Stored data:
[Start of section]

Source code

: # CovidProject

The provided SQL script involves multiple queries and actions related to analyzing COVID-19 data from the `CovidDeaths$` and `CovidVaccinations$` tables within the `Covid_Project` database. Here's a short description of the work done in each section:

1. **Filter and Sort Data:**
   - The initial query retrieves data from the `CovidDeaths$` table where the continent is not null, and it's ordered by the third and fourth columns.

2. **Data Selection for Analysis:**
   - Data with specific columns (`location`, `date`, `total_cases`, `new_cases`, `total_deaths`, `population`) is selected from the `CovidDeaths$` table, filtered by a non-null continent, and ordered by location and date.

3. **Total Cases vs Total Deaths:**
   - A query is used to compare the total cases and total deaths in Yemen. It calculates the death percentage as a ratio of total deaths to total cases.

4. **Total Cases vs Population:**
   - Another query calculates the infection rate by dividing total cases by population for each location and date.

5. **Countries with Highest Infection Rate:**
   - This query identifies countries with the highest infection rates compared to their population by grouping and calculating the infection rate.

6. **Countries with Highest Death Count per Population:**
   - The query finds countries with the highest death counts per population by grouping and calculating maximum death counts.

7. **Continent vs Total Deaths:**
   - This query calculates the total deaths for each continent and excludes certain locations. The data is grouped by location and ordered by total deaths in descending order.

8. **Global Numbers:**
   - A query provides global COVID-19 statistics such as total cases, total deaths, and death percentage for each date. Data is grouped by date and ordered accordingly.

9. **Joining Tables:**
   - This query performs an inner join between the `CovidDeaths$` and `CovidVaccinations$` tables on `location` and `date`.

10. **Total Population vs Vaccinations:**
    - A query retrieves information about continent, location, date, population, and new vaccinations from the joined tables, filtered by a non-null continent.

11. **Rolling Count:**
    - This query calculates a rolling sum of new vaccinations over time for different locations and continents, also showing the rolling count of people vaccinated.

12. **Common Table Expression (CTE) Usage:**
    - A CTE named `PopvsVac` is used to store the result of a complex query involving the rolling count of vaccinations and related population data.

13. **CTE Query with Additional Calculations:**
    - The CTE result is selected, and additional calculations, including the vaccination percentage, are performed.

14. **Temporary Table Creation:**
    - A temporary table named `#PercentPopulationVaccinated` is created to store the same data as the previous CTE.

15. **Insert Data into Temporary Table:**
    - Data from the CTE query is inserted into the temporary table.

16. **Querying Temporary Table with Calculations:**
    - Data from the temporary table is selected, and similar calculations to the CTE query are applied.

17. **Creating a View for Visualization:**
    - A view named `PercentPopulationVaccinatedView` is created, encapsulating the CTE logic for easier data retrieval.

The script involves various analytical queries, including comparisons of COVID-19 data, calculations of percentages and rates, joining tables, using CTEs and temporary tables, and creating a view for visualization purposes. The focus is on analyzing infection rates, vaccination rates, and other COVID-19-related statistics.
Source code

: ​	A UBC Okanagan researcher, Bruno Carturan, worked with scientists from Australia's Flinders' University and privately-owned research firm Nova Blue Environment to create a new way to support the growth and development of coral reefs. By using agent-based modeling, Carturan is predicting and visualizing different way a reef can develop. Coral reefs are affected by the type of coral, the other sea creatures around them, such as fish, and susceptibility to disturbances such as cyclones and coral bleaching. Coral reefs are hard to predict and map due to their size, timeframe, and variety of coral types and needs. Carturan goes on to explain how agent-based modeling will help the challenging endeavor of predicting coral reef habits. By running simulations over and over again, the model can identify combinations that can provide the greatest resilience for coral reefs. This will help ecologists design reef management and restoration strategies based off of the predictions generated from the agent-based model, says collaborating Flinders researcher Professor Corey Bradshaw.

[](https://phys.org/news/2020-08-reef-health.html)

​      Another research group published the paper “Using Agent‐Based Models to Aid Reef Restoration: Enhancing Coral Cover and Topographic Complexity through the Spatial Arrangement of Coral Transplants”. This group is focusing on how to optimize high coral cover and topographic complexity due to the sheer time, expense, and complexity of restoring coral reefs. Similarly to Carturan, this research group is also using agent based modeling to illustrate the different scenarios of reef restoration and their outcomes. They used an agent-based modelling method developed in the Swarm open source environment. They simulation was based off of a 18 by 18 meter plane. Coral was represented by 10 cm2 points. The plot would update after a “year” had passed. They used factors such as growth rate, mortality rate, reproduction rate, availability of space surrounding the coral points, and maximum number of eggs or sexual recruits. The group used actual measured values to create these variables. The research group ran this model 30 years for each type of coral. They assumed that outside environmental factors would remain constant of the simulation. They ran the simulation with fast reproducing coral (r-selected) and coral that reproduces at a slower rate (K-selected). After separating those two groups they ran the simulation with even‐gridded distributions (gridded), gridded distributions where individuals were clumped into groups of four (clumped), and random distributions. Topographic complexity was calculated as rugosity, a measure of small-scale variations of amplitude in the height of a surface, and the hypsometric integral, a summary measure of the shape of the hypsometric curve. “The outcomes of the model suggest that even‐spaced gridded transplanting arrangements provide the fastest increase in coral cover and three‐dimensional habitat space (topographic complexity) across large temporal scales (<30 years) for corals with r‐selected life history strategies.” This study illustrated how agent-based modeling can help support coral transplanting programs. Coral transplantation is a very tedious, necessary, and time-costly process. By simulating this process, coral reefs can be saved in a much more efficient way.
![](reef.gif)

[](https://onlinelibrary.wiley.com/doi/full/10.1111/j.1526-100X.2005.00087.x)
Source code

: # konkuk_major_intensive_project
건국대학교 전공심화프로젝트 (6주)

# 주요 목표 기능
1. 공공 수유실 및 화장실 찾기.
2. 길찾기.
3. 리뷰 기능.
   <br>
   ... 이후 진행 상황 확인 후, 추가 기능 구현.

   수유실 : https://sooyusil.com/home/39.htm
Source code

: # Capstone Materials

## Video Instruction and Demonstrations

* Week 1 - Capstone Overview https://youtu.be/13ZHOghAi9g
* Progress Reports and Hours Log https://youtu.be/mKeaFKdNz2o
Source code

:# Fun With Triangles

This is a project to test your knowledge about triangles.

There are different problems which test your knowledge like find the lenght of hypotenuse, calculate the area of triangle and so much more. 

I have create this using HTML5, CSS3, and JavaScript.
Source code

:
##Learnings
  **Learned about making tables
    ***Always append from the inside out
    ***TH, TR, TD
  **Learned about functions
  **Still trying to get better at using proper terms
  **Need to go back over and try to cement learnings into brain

[End of section]

▶ [EXERCISE DESCRIPTION]
In the answer, please give only the lines from the line containing "1. 공공 수유실 및 화장실 찾기." through the final line of the data, copied exactly.

▶ [EXERCISE ANSWER]
1. 공공 수유실 및 화장실 찾기.
2. 길찾기.
3. 리뷰 기능.
   <br>
   ... 이후 진행 상황 확인 후, 추가 기능 구현.

   수유실 : https://sooyusil.com/home/39.htm
Source code

: # Capstone Materials

## Video Instruction and Demonstrations

* Week 1 - Capstone Overview https://youtu.be/13ZHOghAi9g
* Progress Reports and Hours Log https://youtu.be/mKeaFKdNz2o
Source code

:# Fun With Triangles

This is a project to test your knowledge about triangles.

There are different problems which test your knowledge like find the lenght of hypotenuse, calculate the area of triangle and so much more. 

I have create this using HTML5, CSS3, and JavaScript.
Source code

:
##Learnings
  **Learned about making tables
    ***Always append from the inside out
    ***TH, TR, TD
  **Learned about functions
  **Still trying to get better at using proper terms
  **Need to go back over and try to cement learnings into brain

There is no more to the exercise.